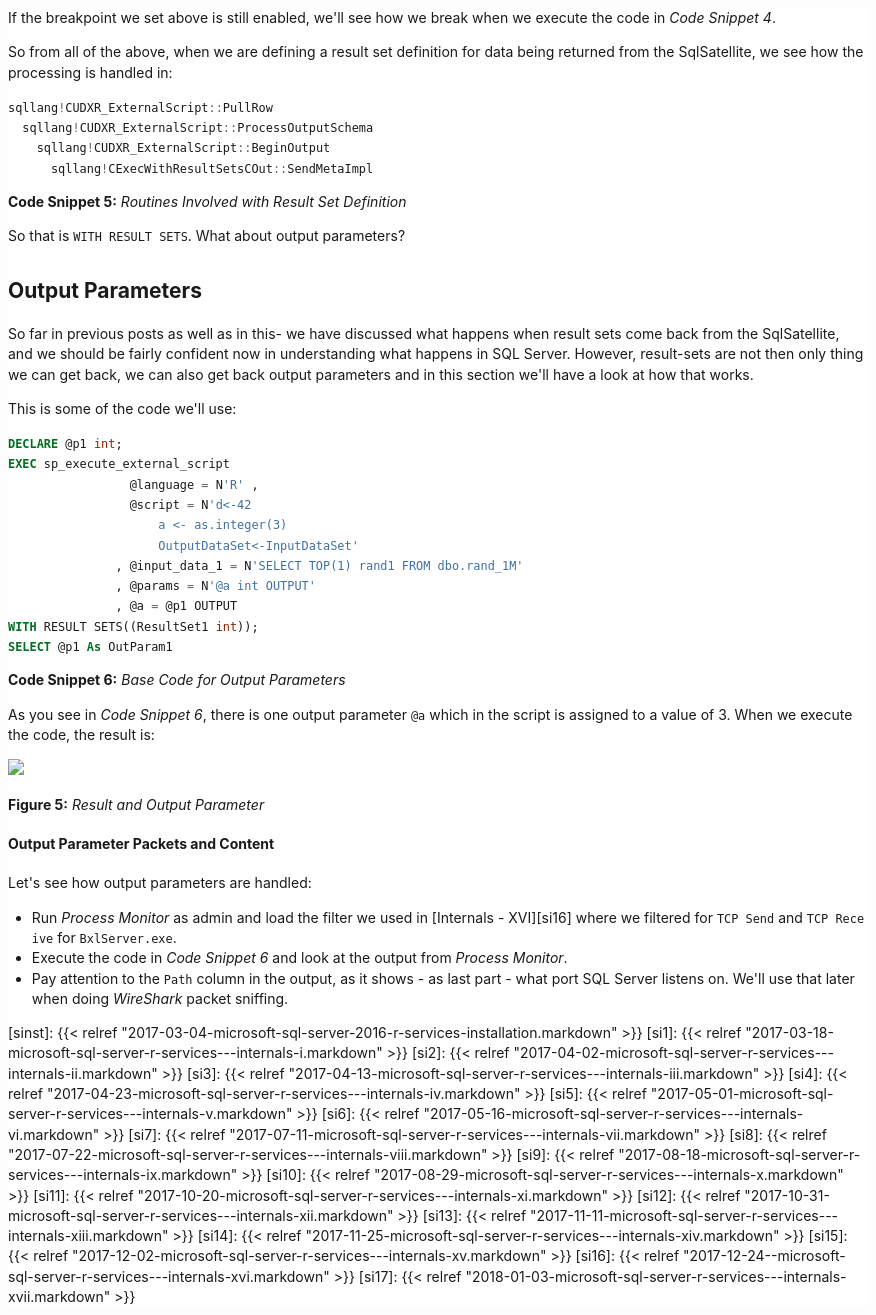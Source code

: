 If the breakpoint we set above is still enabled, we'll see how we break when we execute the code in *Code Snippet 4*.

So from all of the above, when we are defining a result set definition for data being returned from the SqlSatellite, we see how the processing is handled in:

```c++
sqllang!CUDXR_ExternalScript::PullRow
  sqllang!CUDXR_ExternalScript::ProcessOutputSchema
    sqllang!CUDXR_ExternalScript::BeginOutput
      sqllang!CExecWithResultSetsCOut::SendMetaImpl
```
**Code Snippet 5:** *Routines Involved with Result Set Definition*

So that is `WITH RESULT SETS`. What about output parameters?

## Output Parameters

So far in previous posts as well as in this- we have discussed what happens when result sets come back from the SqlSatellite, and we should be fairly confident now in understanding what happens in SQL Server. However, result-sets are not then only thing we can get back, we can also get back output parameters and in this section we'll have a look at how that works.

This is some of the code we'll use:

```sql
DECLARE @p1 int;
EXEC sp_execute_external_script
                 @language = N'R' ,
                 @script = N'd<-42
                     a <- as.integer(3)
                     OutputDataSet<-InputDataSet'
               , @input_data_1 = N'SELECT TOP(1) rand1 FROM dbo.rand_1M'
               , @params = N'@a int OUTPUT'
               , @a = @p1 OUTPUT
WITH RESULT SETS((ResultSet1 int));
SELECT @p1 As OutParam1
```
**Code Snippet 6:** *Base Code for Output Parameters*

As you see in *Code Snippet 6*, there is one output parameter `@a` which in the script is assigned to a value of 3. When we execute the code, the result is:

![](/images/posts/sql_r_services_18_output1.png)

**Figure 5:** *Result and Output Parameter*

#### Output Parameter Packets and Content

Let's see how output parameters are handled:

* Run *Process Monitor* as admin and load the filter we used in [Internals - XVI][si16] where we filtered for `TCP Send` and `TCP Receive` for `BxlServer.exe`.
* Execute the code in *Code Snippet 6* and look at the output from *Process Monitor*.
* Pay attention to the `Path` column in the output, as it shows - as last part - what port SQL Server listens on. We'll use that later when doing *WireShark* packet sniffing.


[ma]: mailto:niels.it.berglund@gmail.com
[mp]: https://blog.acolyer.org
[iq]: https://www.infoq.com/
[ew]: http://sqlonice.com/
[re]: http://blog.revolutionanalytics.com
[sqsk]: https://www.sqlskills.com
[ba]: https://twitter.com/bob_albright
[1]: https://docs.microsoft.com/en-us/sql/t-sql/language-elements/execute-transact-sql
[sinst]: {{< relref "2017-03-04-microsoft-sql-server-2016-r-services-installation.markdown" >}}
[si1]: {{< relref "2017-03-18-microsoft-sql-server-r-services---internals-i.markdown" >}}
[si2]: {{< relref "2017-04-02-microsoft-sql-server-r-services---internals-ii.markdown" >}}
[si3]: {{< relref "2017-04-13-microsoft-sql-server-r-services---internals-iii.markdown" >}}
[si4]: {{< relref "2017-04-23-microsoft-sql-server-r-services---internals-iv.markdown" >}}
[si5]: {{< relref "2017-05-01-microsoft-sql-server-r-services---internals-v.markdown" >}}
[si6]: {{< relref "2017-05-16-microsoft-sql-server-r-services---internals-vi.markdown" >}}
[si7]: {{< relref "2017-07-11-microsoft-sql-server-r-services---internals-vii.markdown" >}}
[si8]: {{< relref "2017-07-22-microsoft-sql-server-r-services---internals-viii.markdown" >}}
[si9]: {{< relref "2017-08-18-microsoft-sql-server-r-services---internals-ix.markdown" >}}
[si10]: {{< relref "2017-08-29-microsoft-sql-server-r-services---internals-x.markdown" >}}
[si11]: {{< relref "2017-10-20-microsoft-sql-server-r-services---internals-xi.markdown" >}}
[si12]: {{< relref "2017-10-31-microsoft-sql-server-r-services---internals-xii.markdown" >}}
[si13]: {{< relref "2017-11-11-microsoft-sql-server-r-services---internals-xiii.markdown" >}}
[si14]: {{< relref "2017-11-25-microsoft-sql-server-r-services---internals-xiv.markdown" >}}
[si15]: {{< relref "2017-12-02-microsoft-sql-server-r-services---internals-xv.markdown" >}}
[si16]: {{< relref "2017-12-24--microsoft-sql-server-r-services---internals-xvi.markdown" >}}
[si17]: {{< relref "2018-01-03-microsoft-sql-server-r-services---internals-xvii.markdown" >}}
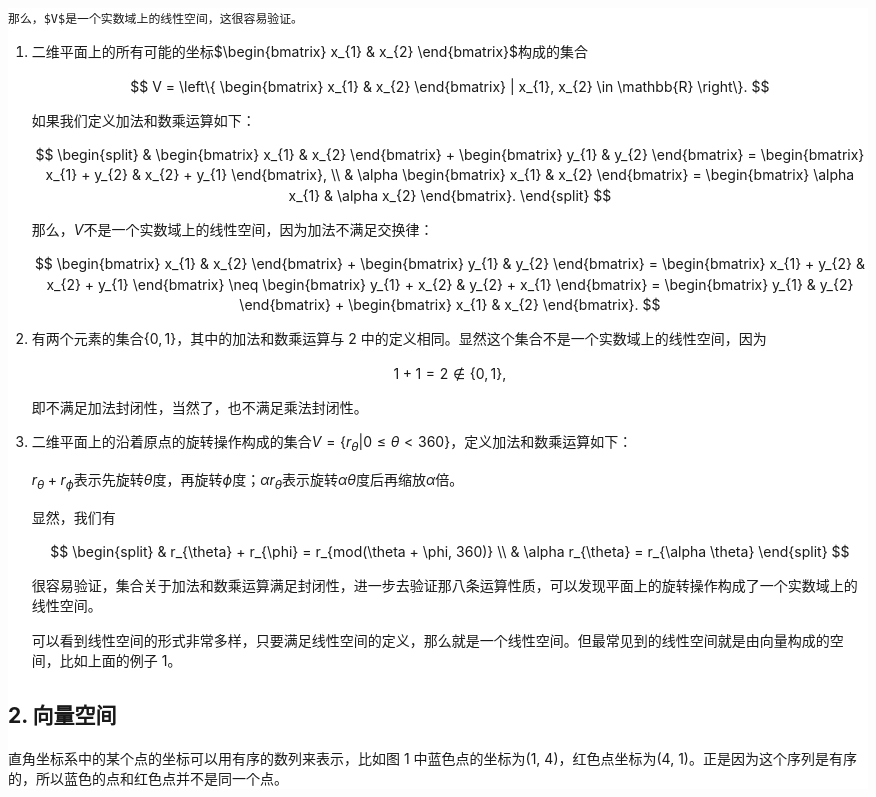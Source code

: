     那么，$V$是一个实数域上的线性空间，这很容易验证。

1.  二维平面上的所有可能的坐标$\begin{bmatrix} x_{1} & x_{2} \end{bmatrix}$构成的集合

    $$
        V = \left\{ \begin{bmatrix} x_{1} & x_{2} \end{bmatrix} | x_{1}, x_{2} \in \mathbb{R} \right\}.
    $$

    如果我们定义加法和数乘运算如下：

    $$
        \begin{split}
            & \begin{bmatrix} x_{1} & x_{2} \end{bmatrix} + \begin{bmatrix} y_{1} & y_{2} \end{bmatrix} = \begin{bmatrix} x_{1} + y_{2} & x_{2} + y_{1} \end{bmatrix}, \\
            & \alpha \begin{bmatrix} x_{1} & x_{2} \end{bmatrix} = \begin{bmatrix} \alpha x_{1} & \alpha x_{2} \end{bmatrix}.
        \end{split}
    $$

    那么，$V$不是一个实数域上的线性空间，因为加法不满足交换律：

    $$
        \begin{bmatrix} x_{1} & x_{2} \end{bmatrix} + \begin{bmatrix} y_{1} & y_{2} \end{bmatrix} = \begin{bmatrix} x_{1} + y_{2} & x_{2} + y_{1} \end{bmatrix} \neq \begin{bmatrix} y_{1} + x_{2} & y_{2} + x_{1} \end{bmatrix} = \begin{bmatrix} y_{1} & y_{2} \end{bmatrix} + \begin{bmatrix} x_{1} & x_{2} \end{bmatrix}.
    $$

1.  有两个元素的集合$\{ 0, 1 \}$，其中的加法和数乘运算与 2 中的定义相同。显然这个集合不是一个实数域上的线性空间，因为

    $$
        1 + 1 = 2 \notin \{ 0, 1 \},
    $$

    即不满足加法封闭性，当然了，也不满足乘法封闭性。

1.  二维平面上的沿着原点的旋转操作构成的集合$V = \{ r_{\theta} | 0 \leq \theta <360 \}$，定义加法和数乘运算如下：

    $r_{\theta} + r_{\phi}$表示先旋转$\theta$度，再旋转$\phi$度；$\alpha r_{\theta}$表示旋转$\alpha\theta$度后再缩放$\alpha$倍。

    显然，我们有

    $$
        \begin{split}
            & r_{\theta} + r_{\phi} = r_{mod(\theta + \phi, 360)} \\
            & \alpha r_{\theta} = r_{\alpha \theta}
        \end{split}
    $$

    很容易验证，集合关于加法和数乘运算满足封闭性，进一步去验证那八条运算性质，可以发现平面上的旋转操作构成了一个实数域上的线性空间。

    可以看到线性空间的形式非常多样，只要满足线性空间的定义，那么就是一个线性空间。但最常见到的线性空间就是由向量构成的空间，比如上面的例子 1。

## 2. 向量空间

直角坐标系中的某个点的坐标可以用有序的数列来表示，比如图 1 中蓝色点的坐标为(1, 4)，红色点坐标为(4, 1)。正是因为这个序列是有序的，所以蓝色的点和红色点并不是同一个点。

━━━━━━━━━━━━━━━━━━━━

The result should be the listing above, restated exactly, with no pictures in it.

▸ **Expected output**
Source code

: If the breakpoint we set above is still enabled, we'll see how we break when we execute the code in *Code Snippet 4*.

So from all of the above, when we are defining a result set definition for data being returned from the SqlSatellite, we see how the processing is handled in:

```c++
sqllang!CUDXR_ExternalScript::PullRow
  sqllang!CUDXR_ExternalScript::ProcessOutputSchema
    sqllang!CUDXR_ExternalScript::BeginOutput
      sqllang!CExecWithResultSetsCOut::SendMetaImpl
```
**Code Snippet 5:** *Routines Involved with Result Set Definition*

So that is `WITH RESULT SETS`. What about output parameters?

## Output Parameters

So far in previous posts as well as in this- we have discussed what happens when result sets come back from the SqlSatellite, and we should be fairly confident now in understanding what happens in SQL Server. However, result-sets are not then only thing we can get back, we can also get back output parameters and in this section we'll have a look at how that works.

This is some of the code we'll use:

```sql
DECLARE @p1 int;
EXEC sp_execute_external_script
                 @language = N'R' ,
                 @script = N'd<-42
                     a <- as.integer(3)
                     OutputDataSet<-InputDataSet'
               , @input_data_1 = N'SELECT TOP(1) rand1 FROM dbo.rand_1M'
               , @params = N'@a int OUTPUT'
               , @a = @p1 OUTPUT
WITH RESULT SETS((ResultSet1 int));
SELECT @p1 As OutParam1
```
**Code Snippet 6:** *Base Code for Output Parameters*

As you see in *Code Snippet 6*, there is one output parameter `@a` which in the script is assigned to a value of 3. When we execute the code, the result is:

![](/images/posts/sql_r_services_18_output1.png)

**Figure 5:** *Result and Output Parameter*

#### Output Parameter Packets and Content

Let's see how output parameters are handled:

* Run *Process Monitor* as admin and load the filter we used in [Internals - XVI][si16] where we filtered for `TCP Send` and `TCP Receive` for `BxlServer.exe`.
* Execute the code in *Code Snippet 6* and look at the output from *Process Monitor*.
* Pay attention to the `Path` column in the output, as it shows - as last part - what port SQL Server listens on. We'll use that later when doing *WireShark* packet sniffing.


[ma]: mailto:niels.it.berglund@gmail.com
[mp]: https://blog.acolyer.org
[iq]: https://www.infoq.com/
[ew]: http://sqlonice.com/
[re]: http://blog.revolutionanalytics.com
[sqsk]: https://www.sqlskills.com
[ba]: https://twitter.com/bob_albright
[1]: https://docs.microsoft.com/en-us/sql/t-sql/language-elements/execute-transact-sql
[sinst]: {{< relref "2017-03-04-microsoft-sql-server-2016-r-services-installation.markdown" >}}
[si1]: {{< relref "2017-03-18-microsoft-sql-server-r-services---internals-i.markdown" >}}
[si2]: {{< relref "2017-04-02-microsoft-sql-server-r-services---internals-ii.markdown" >}}
[si3]: {{< relref "2017-04-13-microsoft-sql-server-r-services---internals-iii.markdown" >}}
[si4]: {{< relref "2017-04-23-microsoft-sql-server-r-services---internals-iv.markdown" >}}
[si5]: {{< relref "2017-05-01-microsoft-sql-server-r-services---internals-v.markdown" >}}
[si6]: {{< relref "2017-05-16-microsoft-sql-server-r-services---internals-vi.markdown" >}}
[si7]: {{< relref "2017-07-11-microsoft-sql-server-r-services---internals-vii.markdown" >}}
[si8]: {{< relref "2017-07-22-microsoft-sql-server-r-services---internals-viii.markdown" >}}
[si9]: {{< relref "2017-08-18-microsoft-sql-server-r-services---internals-ix.markdown" >}}
[si10]: {{< relref "2017-08-29-microsoft-sql-server-r-services---internals-x.markdown" >}}
[si11]: {{< relref "2017-10-20-microsoft-sql-server-r-services---internals-xi.markdown" >}}
[si12]: {{< relref "2017-10-31-microsoft-sql-server-r-services---internals-xii.markdown" >}}
[si13]: {{< relref "2017-11-11-microsoft-sql-server-r-services---internals-xiii.markdown" >}}
[si14]: {{< relref "2017-11-25-microsoft-sql-server-r-services---internals-xiv.markdown" >}}
[si15]: {{< relref "2017-12-02-microsoft-sql-server-r-services---internals-xv.markdown" >}}
[si16]: {{< relref "2017-12-24--microsoft-sql-server-r-services---internals-xvi.markdown" >}}
[si17]: {{< relref "2018-01-03-microsoft-sql-server-r-services---internals-xvii.markdown" >}}
Source code

:     那么，$V$是一个实数域上的线性空间，这很容易验证。

1.  二维平面上的所有可能的坐标$\begin{bmatrix} x_{1} & x_{2} \end{bmatrix}$构成的集合

    $$
        V = \left\{ \begin{bmatrix} x_{1} & x_{2} \end{bmatrix} | x_{1}, x_{2} \in \mathbb{R} \right\}.
    $$

    如果我们定义加法和数乘运算如下：

    $$
        \begin{split}
            & \begin{bmatrix} x_{1} & x_{2} \end{bmatrix} + \begin{bmatrix} y_{1} & y_{2} \end{bmatrix} = \begin{bmatrix} x_{1} + y_{2} & x_{2} + y_{1} \end{bmatrix}, \\
            & \alpha \begin{bmatrix} x_{1} & x_{2} \end{bmatrix} = \begin{bmatrix} \alpha x_{1} & \alpha x_{2} \end{bmatrix}.
        \end{split}
    $$

    那么，$V$不是一个实数域上的线性空间，因为加法不满足交换律：

    $$
        \begin{bmatrix} x_{1} & x_{2} \end{bmatrix} + \begin{bmatrix} y_{1} & y_{2} \end{bmatrix} = \begin{bmatrix} x_{1} + y_{2} & x_{2} + y_{1} \end{bmatrix} \neq \begin{bmatrix} y_{1} + x_{2} & y_{2} + x_{1} \end{bmatrix} = \begin{bmatrix} y_{1} & y_{2} \end{bmatrix} + \begin{bmatrix} x_{1} & x_{2} \end{bmatrix}.
    $$

1.  有两个元素的集合$\{ 0, 1 \}$，其中的加法和数乘运算与 2 中的定义相同。显然这个集合不是一个实数域上的线性空间，因为

    $$
        1 + 1 = 2 \notin \{ 0, 1 \},
    $$

    即不满足加法封闭性，当然了，也不满足乘法封闭性。

1.  二维平面上的沿着原点的旋转操作构成的集合$V = \{ r_{\theta} | 0 \leq \theta <360 \}$，定义加法和数乘运算如下：

    $r_{\theta} + r_{\phi}$表示先旋转$\theta$度，再旋转$\phi$度；$\alpha r_{\theta}$表示旋转$\alpha\theta$度后再缩放$\alpha$倍。

    显然，我们有

    $$
        \begin{split}
            & r_{\theta} + r_{\phi} = r_{mod(\theta + \phi, 360)} \\
            & \alpha r_{\theta} = r_{\alpha \theta}
        \end{split}
    $$

    很容易验证，集合关于加法和数乘运算满足封闭性，进一步去验证那八条运算性质，可以发现平面上的旋转操作构成了一个实数域上的线性空间。

    可以看到线性空间的形式非常多样，只要满足线性空间的定义，那么就是一个线性空间。但最常见到的线性空间就是由向量构成的空间，比如上面的例子 1。

## 2. 向量空间

直角坐标系中的某个点的坐标可以用有序的数列来表示，比如图 1 中蓝色点的坐标为(1, 4)，红色点坐标为(4, 1)。正是因为这个序列是有序的，所以蓝色的点和红色点并不是同一个点。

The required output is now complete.